Nancie has transformed her house with paint and a few yards of fabric she stitched into curtains. I suspect her photos and our progress reports motivated Kathy to arrange an unplanned but short trip the first of September to begin painting in her casa. Kathy will arrive with her sister Crin for show-and-tell.
Wielding a paint laden brush satisfies my soul. My wee casita is brick. Brick walls, inside and out, with huge arched windows. My painting tasks have been small, things like cupboards or book shelves or those old metal rocking chairs on the patio. I have splashes of bright color in every corner.
Both Nancie’s and Kathy’s homes are built with plaster over the brick walls. Nancie’s is—I mean was—stark white. We all like Mexican colors, earthy and vibrant. She has enlivened her rooms, now warm and inviting. Her living room sings in shades of orange.
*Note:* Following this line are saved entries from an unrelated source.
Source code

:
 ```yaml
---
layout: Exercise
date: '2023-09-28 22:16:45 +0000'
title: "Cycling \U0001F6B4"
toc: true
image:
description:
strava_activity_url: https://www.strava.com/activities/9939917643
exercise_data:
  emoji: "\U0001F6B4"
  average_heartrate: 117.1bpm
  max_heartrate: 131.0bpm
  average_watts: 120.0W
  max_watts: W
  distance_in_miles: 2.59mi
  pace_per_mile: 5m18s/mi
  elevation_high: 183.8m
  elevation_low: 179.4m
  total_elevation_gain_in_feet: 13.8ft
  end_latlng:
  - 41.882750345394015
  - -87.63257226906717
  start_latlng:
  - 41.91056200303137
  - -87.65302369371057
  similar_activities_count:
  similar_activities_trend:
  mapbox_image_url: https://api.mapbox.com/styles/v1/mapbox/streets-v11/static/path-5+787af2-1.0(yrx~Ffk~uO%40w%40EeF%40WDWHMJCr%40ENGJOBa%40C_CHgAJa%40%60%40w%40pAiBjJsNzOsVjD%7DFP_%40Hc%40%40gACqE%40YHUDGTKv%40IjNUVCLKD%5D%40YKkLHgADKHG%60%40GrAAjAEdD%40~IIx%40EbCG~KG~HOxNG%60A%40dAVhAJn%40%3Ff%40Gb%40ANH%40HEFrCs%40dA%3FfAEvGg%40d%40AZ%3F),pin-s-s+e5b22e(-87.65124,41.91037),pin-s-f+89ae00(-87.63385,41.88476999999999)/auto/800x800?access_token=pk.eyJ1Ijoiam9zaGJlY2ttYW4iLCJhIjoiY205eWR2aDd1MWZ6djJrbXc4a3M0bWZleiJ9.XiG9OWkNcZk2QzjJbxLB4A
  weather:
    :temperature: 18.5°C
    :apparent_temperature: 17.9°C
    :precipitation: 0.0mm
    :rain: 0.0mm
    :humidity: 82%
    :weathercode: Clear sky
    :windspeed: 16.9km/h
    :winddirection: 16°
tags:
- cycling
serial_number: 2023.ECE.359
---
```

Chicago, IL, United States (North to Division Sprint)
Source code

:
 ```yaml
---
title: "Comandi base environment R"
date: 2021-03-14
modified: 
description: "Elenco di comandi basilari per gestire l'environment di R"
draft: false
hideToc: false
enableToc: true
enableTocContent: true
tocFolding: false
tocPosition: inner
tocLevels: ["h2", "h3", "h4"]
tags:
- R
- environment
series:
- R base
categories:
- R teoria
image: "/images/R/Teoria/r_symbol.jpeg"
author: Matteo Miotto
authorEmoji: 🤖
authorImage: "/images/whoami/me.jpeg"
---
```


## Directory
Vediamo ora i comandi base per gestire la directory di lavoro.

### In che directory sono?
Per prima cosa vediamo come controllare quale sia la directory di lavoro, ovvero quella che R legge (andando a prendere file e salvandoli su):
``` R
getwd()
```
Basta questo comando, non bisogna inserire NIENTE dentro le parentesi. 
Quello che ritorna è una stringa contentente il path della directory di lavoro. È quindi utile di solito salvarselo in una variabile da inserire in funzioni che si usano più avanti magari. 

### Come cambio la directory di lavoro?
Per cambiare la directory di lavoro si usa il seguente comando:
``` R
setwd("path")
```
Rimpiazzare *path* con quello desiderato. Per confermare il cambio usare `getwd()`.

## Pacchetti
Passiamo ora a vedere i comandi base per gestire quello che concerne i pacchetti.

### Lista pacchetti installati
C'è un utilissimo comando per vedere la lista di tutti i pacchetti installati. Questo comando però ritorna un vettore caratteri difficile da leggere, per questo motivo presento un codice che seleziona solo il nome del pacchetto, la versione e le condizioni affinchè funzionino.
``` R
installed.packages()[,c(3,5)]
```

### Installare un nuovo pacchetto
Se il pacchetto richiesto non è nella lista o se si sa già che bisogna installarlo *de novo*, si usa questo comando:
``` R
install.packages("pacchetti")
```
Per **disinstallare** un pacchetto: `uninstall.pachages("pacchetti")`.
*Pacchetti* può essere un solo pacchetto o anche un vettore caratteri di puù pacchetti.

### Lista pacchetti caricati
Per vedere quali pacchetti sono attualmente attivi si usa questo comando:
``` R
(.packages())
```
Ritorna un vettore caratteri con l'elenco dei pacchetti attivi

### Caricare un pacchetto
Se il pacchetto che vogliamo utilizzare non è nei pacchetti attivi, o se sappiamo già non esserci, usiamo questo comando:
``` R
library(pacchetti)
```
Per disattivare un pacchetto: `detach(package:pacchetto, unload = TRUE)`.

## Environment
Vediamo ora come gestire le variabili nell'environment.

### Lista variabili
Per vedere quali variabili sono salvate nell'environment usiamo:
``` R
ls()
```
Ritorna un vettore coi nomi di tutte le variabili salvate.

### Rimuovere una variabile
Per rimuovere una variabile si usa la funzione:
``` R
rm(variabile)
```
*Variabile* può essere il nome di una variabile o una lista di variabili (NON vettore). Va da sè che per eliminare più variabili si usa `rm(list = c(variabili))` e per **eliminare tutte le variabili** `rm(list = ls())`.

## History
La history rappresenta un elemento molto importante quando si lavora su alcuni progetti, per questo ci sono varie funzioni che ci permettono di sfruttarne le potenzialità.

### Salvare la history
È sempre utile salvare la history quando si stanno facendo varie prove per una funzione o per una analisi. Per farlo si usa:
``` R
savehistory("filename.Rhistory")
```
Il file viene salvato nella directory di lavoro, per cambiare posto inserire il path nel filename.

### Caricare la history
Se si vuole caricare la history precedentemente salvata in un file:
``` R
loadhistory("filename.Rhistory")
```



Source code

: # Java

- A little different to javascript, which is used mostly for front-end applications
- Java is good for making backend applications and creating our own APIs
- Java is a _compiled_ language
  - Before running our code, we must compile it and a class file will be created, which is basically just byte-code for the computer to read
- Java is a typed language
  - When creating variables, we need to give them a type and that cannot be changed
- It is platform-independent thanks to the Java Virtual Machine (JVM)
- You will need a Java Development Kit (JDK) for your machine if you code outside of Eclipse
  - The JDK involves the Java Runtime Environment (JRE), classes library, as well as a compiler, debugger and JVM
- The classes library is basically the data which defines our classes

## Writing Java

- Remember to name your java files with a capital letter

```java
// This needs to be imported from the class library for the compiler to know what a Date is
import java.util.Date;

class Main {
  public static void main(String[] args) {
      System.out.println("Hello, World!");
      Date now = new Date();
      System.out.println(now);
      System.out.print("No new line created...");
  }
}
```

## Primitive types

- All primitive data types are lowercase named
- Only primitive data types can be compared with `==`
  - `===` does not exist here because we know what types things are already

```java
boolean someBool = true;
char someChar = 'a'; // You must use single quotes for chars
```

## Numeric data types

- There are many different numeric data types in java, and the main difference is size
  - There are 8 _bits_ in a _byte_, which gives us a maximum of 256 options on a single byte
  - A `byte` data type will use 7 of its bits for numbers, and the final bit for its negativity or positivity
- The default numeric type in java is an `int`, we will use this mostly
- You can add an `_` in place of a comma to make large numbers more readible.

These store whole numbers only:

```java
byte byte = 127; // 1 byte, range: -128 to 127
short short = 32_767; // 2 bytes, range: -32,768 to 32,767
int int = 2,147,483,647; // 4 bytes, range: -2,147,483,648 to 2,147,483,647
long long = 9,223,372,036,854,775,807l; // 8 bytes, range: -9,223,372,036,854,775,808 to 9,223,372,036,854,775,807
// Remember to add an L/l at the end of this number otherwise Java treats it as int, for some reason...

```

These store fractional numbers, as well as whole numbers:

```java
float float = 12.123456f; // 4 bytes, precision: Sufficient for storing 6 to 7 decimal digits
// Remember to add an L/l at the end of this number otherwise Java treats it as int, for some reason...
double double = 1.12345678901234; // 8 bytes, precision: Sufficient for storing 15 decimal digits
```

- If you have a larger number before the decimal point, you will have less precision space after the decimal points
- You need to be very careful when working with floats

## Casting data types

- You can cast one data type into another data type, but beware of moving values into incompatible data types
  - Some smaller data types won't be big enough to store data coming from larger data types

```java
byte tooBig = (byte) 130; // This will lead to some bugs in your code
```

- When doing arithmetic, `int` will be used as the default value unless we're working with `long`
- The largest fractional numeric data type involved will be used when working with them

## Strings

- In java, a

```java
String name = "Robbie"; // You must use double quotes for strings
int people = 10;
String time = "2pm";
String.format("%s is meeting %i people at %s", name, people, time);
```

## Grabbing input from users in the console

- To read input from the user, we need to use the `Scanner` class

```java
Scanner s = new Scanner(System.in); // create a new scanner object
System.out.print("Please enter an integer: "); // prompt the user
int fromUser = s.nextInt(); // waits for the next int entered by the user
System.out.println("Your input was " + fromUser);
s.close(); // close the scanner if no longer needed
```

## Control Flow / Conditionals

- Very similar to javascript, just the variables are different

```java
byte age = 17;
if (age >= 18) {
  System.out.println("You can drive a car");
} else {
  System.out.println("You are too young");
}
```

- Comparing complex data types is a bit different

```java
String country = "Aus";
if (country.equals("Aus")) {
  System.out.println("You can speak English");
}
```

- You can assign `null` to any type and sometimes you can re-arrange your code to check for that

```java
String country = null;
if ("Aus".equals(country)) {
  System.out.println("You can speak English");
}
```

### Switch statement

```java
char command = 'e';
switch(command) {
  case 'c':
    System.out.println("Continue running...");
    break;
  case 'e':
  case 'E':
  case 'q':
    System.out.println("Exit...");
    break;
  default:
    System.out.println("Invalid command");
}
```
The walls in Kathy’s house are already colorful, choices of the former owners. But they are the wrong colors. When I first walked in the door I wanted to cringe. “Well, that’s interesting,” I said.
But Kathy reads me like a well-thumbed book. “Me too,” she agreed. “The colors are from a Gothic movie setting.” In the two weeks she’s here in September, I’ll enjoy helping her mix paint to get the shades she wants.
I wish Nancie could stay longer. The bunch of us women could do serious damage, shopping and painting and laughing and planting. Nancie wishes Nancie could stay longer.
Since Kathy will be here in two weeks, I have a shopping request for her. Last week I broke the clasp on my ancient tea ball. My tea strainer, of unknown vintage, is full of holes. Despite my stingy use of my fill-your-own bags, my supply didn’t last forever. What is a woman to do?
My first choice is a siege-mentality supply of tea bags, the kind one fills oneself. I first found them in a tea shop, now long closed, in Poulsbo, Washington. Mine were of white mesh, from China. One spoons in the amount of tea leaves one desires, closes them like an envelope and plops them into the tea pot. Pour on boiling water. Voila! No muss. No fuss.
Since Kathy’s husband Richard works in Victoria, a mecca of exotic tea shops for tea lovers, I asked Richard if he might find me some tea bags.
Richard said he’s never heard of my tea bags but he can get me a lovely fine-mesh strainer like his. Well, that is sweet, Richard, but for a few pesos, I can pick up a strainer (made in China), not as nice as yours, but serviceable.
This morning over breakfast Nancie admitted she never once, in the three weeks she’s been here, thought about needing or wanting to go home to Washington. We schemed how to convince Kathy and Richard they need to become residents here sooner rather than later. This seems to be a place where all our cares fall to the side. Is it the place? Or is it that we’ve created an atmosphere which allows our spirits to relax.
Come fall, Nancie and Pat, Kathy and Richard, and people I’ve not yet met will be here, occupying their homes through the winter months.
Nancie is on the way to the airport in Guadalajara. I’m waiting for the welder to show up with my new back gate. Tripod, my neighbor’s beautiful shepherd (who had an intimate experience with a weed-eater blade), came for a visit. He likes me to scruff his neck. The kettle is boiling. Maybe I’ll have Richard get me the nice tea strainer after all. Time for my cup of tea.